Entries taken from a collection –
#####
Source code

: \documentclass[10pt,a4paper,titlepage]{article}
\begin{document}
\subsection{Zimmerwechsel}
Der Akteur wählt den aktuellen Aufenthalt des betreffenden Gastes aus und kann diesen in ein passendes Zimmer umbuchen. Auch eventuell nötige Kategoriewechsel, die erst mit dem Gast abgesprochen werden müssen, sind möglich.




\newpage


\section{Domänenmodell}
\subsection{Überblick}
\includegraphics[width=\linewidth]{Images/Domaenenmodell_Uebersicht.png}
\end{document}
#####
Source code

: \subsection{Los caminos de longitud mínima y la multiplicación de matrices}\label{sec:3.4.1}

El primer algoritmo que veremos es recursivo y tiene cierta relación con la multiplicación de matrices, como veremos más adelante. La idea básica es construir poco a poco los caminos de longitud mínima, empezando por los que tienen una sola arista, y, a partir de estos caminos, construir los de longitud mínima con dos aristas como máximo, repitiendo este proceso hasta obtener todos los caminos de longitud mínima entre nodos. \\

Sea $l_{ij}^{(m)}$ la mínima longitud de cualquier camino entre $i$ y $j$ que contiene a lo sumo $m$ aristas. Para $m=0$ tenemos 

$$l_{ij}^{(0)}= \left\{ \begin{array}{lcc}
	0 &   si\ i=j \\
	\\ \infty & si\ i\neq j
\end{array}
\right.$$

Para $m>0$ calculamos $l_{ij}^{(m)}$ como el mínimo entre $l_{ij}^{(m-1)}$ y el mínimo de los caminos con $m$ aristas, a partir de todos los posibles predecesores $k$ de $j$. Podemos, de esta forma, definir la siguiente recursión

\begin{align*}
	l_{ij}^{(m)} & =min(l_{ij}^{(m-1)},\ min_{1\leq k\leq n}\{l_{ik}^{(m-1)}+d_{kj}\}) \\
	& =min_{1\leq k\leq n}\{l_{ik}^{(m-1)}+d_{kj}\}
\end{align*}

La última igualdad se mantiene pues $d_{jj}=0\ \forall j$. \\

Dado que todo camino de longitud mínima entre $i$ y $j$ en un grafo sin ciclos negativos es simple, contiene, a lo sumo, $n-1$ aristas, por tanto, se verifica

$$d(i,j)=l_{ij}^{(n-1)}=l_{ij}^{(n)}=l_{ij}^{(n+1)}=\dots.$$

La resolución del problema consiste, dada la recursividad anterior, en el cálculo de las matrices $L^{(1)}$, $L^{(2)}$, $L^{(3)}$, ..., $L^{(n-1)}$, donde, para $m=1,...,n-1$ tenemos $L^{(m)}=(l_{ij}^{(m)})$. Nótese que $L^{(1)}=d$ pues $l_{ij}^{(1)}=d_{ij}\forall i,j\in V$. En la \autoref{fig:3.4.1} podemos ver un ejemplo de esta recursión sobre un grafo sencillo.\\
#####
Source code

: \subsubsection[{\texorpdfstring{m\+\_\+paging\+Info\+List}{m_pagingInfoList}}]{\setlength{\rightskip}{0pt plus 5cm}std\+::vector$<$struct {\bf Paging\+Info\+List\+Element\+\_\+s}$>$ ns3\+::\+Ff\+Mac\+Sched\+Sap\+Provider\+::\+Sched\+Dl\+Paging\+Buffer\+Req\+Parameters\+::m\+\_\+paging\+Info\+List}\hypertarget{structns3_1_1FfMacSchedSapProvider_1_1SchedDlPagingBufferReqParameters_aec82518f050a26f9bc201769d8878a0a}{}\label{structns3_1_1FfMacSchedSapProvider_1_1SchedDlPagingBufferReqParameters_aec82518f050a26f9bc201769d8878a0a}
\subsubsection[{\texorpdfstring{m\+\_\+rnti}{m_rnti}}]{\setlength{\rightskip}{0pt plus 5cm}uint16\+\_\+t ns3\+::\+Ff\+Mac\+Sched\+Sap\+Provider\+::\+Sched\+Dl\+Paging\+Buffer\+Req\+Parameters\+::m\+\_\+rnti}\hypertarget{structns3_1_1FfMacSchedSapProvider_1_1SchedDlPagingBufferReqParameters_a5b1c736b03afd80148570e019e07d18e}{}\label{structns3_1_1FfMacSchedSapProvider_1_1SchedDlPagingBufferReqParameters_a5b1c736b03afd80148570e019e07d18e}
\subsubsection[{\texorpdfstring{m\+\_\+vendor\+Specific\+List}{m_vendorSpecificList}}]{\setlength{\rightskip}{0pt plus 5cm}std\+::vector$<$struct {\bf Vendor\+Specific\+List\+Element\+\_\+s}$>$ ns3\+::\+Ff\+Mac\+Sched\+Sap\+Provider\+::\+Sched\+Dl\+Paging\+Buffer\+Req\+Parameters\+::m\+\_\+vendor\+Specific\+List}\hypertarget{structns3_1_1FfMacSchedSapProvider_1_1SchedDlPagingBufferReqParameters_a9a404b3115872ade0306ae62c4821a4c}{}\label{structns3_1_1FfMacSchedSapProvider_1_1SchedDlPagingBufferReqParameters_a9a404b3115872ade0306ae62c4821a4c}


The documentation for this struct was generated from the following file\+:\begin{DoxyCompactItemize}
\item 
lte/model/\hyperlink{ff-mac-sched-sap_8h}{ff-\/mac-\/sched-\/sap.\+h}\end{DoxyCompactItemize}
#####
What is needed – If a line above holds the word "DoxyCompactItemize", count it; then say how many such lines there are and nothing else.

Finished exercise – 2